МакДиаз заставил себя отогнать образ убийцы, играющего на скрипке, но не смог его заглушить – с помощью чипа, встроенного в мозг, он помнил не только все, что видел, но и все, о чем подумал и что вообразил. Он мог бы записать изображение в файл и больше не вспоминать о нем. Теоретически, мог оставить его там и никогда больше не видеть, если только не придется когда-нибудь пролистать свои мысленные файлы в поисках информации. Но на самом деле образы, казалось, всплывали сами по себе. Когда он лежал в постели, они появлялись перед закрытыми глазами, а стоило поднять веки – проецировались на темный потолок спальни. Это был демон извращенности. Сознание хотело отвернуться, а подсознание вытаскивало все наружу. Все равно что до крови обгрызать ногти – такое человек специально для себя не выберет. Мальчишкой МакДиаз расковыривал болячки, съедал отслоившуюся кожу и, пугаясь внезапно появившейся крови, присасывался к ней, будто хотел всю выпить. Вызов образов был сродни потребности убийства. Подобным призывам человек вынужден подчиняться, почти без надежды на неповиновение.
* * *
«Колумбарий» – так назывался дом престарелых, куда МакДиаз приходил раз в неделю навестить свою мать. Кроме того, между приходами он раз или два звонил ей. На дни рождения или праздники приводил жену и двух маленьких детей. Однажды ночью его младшая дочь с криком проснулась и со слезами на глазах рассказала, что ей приснилось, будто она оказалась в одной постели с мертвой наной и не могла выбраться. Она попросилась в кровать к родителям, и МакДиаз обнимал ее, уставившись в темный потолок и просматривая непрошеные образы. Его мать – молодая, улыбающаяся, такая хорошенькая… Ее густые рыжие волосы, с которыми он в раннем детстве играл почти с одержимостью, накручивая пряди на пальцы…

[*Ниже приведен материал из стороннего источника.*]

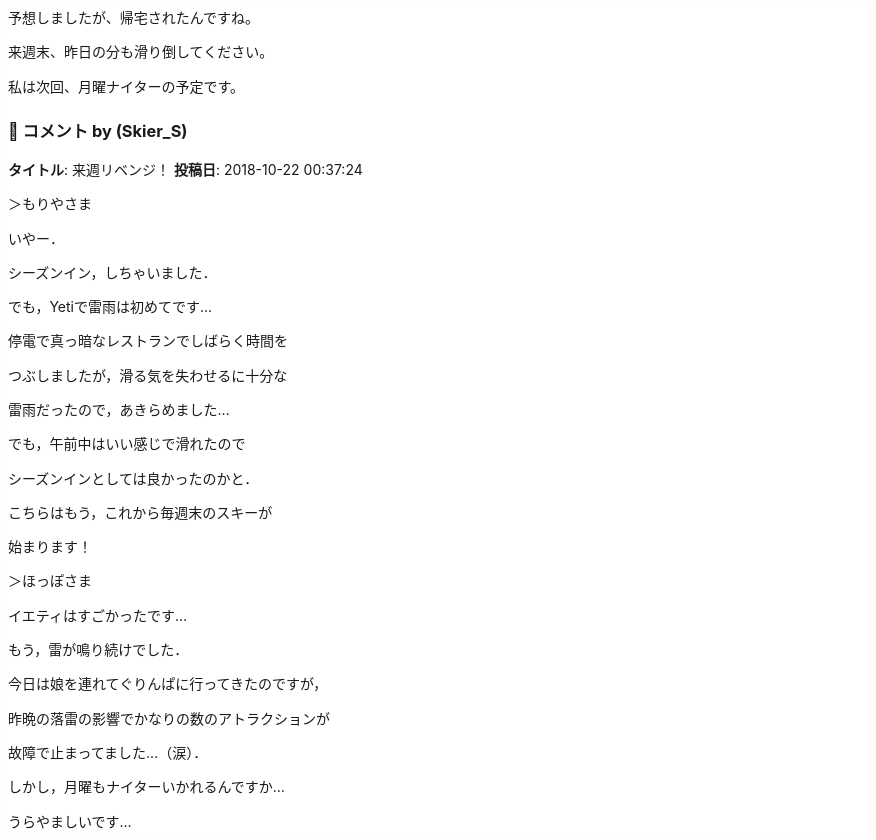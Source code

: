予想しましたが、帰宅されたんですね。

来週末、昨日の分も滑り倒してください。



私は次回、月曜ナイターの予定です。

### 💬 コメント by (Skier_S)
**タイトル**: 来週リベンジ！
**投稿日**: 2018-10-22 00:37:24

＞もりやさま

いやー．

シーズンイン，しちゃいました．

でも，Yetiで雷雨は初めてです…

停電で真っ暗なレストランでしばらく時間を

つぶしましたが，滑る気を失わせるに十分な

雷雨だったので，あきらめました…

でも，午前中はいい感じで滑れたので

シーズンインとしては良かったのかと．

こちらはもう，これから毎週末のスキーが

始まります！



＞ほっぽさま

イエティはすごかったです…

もう，雷が鳴り続けでした．

今日は娘を連れてぐりんぱに行ってきたのですが，

昨晩の落雷の影響でかなりの数のアトラクションが

故障で止まってました…（涙）．



しかし，月曜もナイターいかれるんですか…

うらやましいです…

Одна из работниц на ресепшене спросила, не нужно ли его проводить. Он ответил, что все в порядке, но она предложила позвонить миссис МакДиаз, просто чтобы сообщить о приходе сына. Разобравшись с этим, инспектор пробормотал слова благодарности и зашагал по знакомым залам, увешанным безвкусными картинами, его ботинки скрипели на слишком блестящем полу. Номер его матери был три тройки, достаточно легко запомнить, а дорогу он знал наизусть. Его имплантат фиксировал каждое мельчайшее пятнышко на полу или стене, каждую следующую подделку под пейзаж импрессионистов в раме, потертости или сколы краски на выдвижных боксах, установленных в стенах рядами по три. Он подошел к боксу с надписью по трафарету «3:33» и остановился, глядя на него в нерешительности. Тот располагался в самом верхнем ряду. МакДиаз не потрудился взять складной стул из ячеек, расположенных вдоль стен между группами ящиков, поскольку редко мог заставить себя остаться надолго. Впрочем, ему не стоило беспокоиться о том, что другим придется нетерпеливо ждать, пока он уберется с дороги и позволит приблизиться к нужному им боксу. Он никому не мешал, поскольку был один в этом пустынном коридоре.
Наконец МакДиаз нажал на клавиатуру и произнес:
– Привет, мама, это я. – Затем поднял защелку, плавно выдвинул бокс из ниши в стене и опустил на креплениях примерно до своей талии.
Он улыбнулся ей сверху, и она слабо улыбнулась ему сквозь свой пузырь. Гарнитура, по которой она созванивалась с сыном и благодаря которой, как и другие постояльцы, коротала дни за просмотром фильмов, сериалов, ток-шоу и игровых программ, отодвинулась в сторону, чтобы мисс МакДиаз могла увидеть его напрямую. Ей пришлось прищуриться, чтобы приспособиться. Она походила на скелет, который вряд ли способен сделать хотя бы два шага, если высвободится из своего стеклянного саркофага. Ее лицо напоминало едва обтянутый кожей череп. МакДиаз подумал о черепах в квартире, которую только что покинул. От седых волос матери остались лишь несколько прядей, похожих на дымчатые завитки ее духа, который пытался освободиться от тела, но оказался пойман в ловушку внутри этого пузыря.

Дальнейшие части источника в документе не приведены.